*TASK REQUIREMENTS*:
Locate the string "your" in the records below. Copy every line where it occurs.

*DATA IN THIS EXERCISE*:

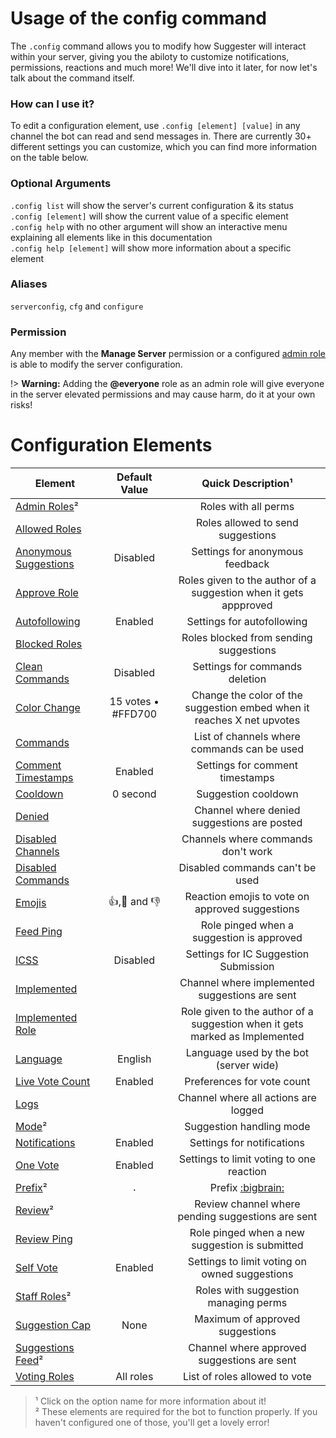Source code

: # Usage of the config command

The `.config` command allows you to modify how Suggester will interact within your server, giving you the abiloty to customize notifications, permissions, reactions and much more! We'll dive into it later, for now let's talk about the command itself.

### How can I use it?

To edit a configuration element, use `.config [element] [value]` in any channel the bot can read and send messages in. There are currently 30+ different settings you can customize, which you can find more information on the table below.

### Optional Arguments

`.config list` will show the server's current configuration & its status\
`.config [element]` will show the current value of a specific element\
`.config help` with no other argument will show an interactive menu explaining all elements like in this documentation\
`.config help [element]` will show more information about a specific element

### Aliases
`serverconfig`, `cfg` and `configure`

### Permission
Any member with the **Manage Server** permission or a configured [admin role](/config/adminroles.md) is able to modify the server configuration.

!> **Warning:** Adding the **@everyone** role as an admin role will give everyone in the server elevated permissions and may cause harm, do it at your own risks!

# Configuration Elements

| Element                                       |  Default Value           |  Quick Description¹                        |
|-----------------------------------------------|:------------------------:|:------------------------------------------:|
| [Admin Roles](/config/adminroles.md)²         |                          | Roles with all perms |
| [Allowed Roles](/config/allowedroles.md)      |                          | Roles allowed to send suggestions |
|[Anonymous Suggestions](/config/anon.md)       |        Disabled          | Settings for anonymous feedback |
| [Approve Role](/config/approverole.md)        |                          | Roles given to the author of a suggestion when it gets appproved |
| [Autofollowing](/config/autofollowing.md)     |        Enabled           | Settings for autofollowing |
| [Blocked Roles](/config/blockedroles.md)      |                          | Roles blocked from sending suggestions |
| [Clean Commands](/config/cleancommands.md)    |       Disabled           | Settings for commands deletion |
| [Color Change](/config/colorchange.md)        |   15 votes • #FFD700     | Change the color of the suggestion embed when it reaches X net upvotes |
| [Commands](/config/commands.md)               |                          | List of channels where commands can be used | 
| [Comment Timestamps](/config/ctime.md)        |       Enabled            | Settings for comment timestamps |
| [Cooldown](/config/cooldown.md)               |      0 second            | Suggestion cooldown |
| [Denied](/config/denied.md)                   |                          | Channel where denied suggestions are posted |
| [Disabled Channels](/config/disabledchannels.md) |                       | Channels where commands don't work |
| [Disabled Commands](/config/disabledcommands.md)  |                      | Disabled commands can't be used |
| [Emojis](/config/emojis.md)                   |     👍,🤷 and 👎        | Reaction emojis to vote on approved suggestions |
| [Feed Ping](/config/feedping.md)              |                          | Role pinged when a suggestion is approved |
| [ICSS](/config/inchannelsuggestions.md)       |       Disabled           | Settings for IC Suggestion Submission |
| [Implemented](/config/implemented.md)         |                          | Channel where implemented suggestions are sent |
| [Implemented Role](/config/implementedrole.md)|                          | Role given to the author of a suggestion when it gets marked as Implemented |
| [Language](/config/locale.md)                 |       English            | Language used by the bot (server wide) |
| [Live Vote Count](/config/votecount.md)       |       Enabled            | Preferences for vote count |
| [Logs](/config/logs.md)                       |                          | Channel where all actions are logged |
| [Mode](/config/mode.md)²                      |                          | Suggestion handling mode |
| [Notifications](/config/notify.md)            |       Enabled            | Settings for notifications |
| [One Vote](/config/onevote.md)                |       Enabled            | Settings to limit voting to one reaction |
| [Prefix](/config/prefix.md)²                  |        `.`               | Prefix [:bigbrain:](https://cdn.discordapp.com/emojis/742492524634964118.png) |
| [Review](/config/review.md)²                  |                          | Review channel where pending suggestions are sent |
| [Review Ping](/config/reviewping.md)          |                          | Role pinged when a new suggestion is submitted |
| [Self Vote](/config/selfvote.md)              |       Enabled            | Settings to limit voting on owned suggestions |
| [Staff Roles](/config/staffroles.md)²         |                          | Roles with suggestion managing perms |
| [Suggestion Cap](/config/cap.md)              |      None                | Maximum of approved suggestions |
| [Suggestions Feed](/config/suggestions.md)²   |                          | Channel where approved suggestions are sent |
| [Voting Roles](/config/voting.md)             |      All roles           | List of roles allowed to vote |

> ¹ Click on the option name for more information about it!\
² These elements are required for the bot to function properly. If you haven't configured one of those, you'll get a lovely error!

*SOLVED PROBLEM*:
The `.config` command allows you to modify how Suggester will interact within your server, giving you the abiloty to customize notifications, permissions, reactions and much more! We'll dive into it later, for now let's talk about the command itself.
!> **Warning:** Adding the **@everyone** role as an admin role will give everyone in the server elevated permissions and may cause harm, do it at your own risks!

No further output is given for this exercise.